Scholar Rock reported positive data from a six-month interim analysis of the ongoing phase 2 TOPAZ clinical trial. The open label trial is evaluating SRK-015 across three cohorts of patients with type 2 and type 3 Spinal Muscular Atrophy (SMA). According to the data, administration of SRK-015 every four weeks (Q4W) led to improvements in Hammersmith scale scores in all three cohorts, meeting the primary efficacy endpoint. Top-line data from the 12-month treatment period are anticipated in the second quarter of 2021.
TOPAZ enrolled 58 patients with Type 2 and Type 3 SMA across 16 study sites in the U.S. and Europe. The patients ranged in age from 2 to 21 years old and were placed in one of three cohorts: Ambulatory Type 3 SMA (cohort 1), Type 2 SMA / Non-Ambulatory Type 3 SMA (cohort 2) or Type 2 SMA (cohort 3). All patient cohorts received 20 mg/kg of SRK-015 Q4W either as a monotherapy or in conjunction with an approved SMN upregulator therapy (nusinersen). In cohort 3, a low dose was added (2 mg /kg SRK-015 Q4W). The primary endpoint for Cohort 1 is change from baseline up to 12 months in the Revised Hammersmith Scale (RHS). The primary endpoint for Cohorts 2 and 3 is change from baseline up to 12 months in Hammersmith Functional Motor Scale Expanded (HFMSE).

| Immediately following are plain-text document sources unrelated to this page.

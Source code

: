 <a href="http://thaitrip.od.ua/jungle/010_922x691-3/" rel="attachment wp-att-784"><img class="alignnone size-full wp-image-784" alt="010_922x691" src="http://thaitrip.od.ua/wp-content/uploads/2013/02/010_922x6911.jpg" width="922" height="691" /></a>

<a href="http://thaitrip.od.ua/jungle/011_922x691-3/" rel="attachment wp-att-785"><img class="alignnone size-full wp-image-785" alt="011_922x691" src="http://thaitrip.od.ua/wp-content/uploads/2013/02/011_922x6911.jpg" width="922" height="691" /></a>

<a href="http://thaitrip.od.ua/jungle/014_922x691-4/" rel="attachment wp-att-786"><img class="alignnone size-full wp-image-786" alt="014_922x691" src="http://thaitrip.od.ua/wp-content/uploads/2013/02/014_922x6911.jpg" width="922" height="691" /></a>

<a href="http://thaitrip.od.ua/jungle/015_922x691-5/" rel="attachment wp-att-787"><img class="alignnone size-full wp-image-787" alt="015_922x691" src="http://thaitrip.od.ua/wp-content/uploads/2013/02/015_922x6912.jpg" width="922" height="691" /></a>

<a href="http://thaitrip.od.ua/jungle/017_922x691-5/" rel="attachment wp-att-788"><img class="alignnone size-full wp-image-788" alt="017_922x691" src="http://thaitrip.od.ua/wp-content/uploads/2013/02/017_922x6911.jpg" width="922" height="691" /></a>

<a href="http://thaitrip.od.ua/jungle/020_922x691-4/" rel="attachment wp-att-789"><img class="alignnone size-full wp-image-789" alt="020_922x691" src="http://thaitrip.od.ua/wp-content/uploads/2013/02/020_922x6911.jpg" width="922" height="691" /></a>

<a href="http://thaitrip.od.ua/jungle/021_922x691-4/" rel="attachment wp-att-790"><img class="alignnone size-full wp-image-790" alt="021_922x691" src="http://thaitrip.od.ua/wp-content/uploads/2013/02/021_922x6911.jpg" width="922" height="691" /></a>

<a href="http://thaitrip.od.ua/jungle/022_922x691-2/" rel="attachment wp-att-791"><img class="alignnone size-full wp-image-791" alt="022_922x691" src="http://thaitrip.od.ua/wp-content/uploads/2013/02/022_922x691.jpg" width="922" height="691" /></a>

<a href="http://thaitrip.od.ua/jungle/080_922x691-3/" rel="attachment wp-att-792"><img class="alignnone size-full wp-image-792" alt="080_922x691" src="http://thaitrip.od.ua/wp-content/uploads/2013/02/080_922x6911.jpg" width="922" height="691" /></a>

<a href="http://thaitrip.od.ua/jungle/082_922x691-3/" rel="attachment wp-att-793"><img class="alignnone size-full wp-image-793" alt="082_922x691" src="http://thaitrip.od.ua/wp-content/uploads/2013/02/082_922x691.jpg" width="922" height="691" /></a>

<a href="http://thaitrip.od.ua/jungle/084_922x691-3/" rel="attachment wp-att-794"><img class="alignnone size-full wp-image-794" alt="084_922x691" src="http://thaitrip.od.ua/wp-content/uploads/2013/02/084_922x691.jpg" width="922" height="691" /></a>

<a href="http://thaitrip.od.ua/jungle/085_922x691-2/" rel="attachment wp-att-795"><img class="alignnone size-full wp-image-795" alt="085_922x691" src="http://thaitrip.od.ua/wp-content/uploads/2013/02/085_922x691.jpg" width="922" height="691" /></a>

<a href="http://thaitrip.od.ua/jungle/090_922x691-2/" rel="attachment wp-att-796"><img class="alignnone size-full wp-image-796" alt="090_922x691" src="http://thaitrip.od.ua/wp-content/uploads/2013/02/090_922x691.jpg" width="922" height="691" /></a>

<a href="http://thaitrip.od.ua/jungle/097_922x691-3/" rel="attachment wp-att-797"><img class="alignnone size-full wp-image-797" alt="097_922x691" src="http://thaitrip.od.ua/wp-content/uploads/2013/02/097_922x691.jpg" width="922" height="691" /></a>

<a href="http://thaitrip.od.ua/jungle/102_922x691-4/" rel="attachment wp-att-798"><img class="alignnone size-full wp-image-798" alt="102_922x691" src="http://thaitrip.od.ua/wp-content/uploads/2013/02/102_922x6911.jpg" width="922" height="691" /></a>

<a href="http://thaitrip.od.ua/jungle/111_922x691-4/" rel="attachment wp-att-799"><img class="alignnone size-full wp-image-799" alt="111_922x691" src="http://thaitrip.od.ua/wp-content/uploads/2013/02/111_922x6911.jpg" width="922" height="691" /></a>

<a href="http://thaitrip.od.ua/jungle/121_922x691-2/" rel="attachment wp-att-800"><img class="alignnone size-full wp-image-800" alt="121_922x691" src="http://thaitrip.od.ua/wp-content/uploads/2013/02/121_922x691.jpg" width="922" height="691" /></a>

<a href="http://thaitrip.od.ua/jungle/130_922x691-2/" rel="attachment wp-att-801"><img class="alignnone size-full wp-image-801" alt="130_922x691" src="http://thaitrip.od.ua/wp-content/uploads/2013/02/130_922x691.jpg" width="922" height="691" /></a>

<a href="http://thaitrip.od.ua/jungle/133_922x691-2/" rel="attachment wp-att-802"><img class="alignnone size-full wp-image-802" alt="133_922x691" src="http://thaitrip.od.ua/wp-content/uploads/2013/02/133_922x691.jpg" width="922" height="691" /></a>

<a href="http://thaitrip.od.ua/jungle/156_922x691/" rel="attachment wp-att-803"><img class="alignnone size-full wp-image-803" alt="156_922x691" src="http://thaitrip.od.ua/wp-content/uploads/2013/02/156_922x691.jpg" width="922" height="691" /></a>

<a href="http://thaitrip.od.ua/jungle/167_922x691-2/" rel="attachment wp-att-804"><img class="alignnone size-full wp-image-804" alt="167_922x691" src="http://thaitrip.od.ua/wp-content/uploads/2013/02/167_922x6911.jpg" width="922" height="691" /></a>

The pre-planned interim analysis was conducted following a six-month treatment period across all three study cohorts. Three patients (one in Cohort 2 and two in Cohort 3) each missed three doses of SRK-015 and the six-month interim analysis timepoint due to COVID-19-related site access restrictions; the six-month timepoint from these patients was not included in the interim analysis.
At the six-month interim analysis timepoint mean increases from baseline in Hammersmith scale scores were observed in all three cohorts. 67% of total patients achieved ≥1 point improvement in Hammersmith scores and 35% of total patients achieved ≥3 point increase in Hammersmith scores.
In Cohort 3 dose response in the primary efficacy endpoint was observed across all evaluated timepoints. The high-dose arm of Cohort 3 attained a 5.6 point mean improvement from baseline in the Hammersmith Functional Motor Scale Expanded (HFMSE) as compared to the low dose arm, which attained a 2.4 point mean improvement at the six-month interim analysis timepoint.
No safety signals were identified. The most frequently reported adverse reactions included headache, upper respiratory tract infection, pyrexia, nasopharyngitis, and cough.
SRK-015 is a selective inhibitor of the activation of myostatin. Myostatin, a member of the TGFβ superfamily of growth factors, is expressed primarily by skeletal muscle cells, and the absence of its gene is associated with an increase in muscle mass and strength in multiple animal species. Scholar Rock believes the inhibition of the activation of myostatin with SRK-015 may promote a clinically meaningful increase in muscle strength.
The U.S. FDA has granted Orphan Drug Designation (ODD) and Rare Pediatric Disease (RPD) designation, and the European Commission (EC) has granted Orphan Medicinal Product Designation, to SRK-015 for the treatment of SMA.
About Spinal Muscular Atrophy
Spinal muscular atrophy (SMA) is a rare, and often fatal, genetic disorder that typically manifests in young children. An estimated 30,000 to 35,000 patients are afflicted with SMA in the United States and Europe. It is characterized by the loss of motor neurons, atrophy of the voluntary muscles of the limbs and trunk and progressive muscle weakness. The underlying pathology of SMA is caused by insufficient production of the SMN (survival of motor neuron) protein, essential for the survival of motor neurons, and is encoded by two genes, SMN1 and SMN2.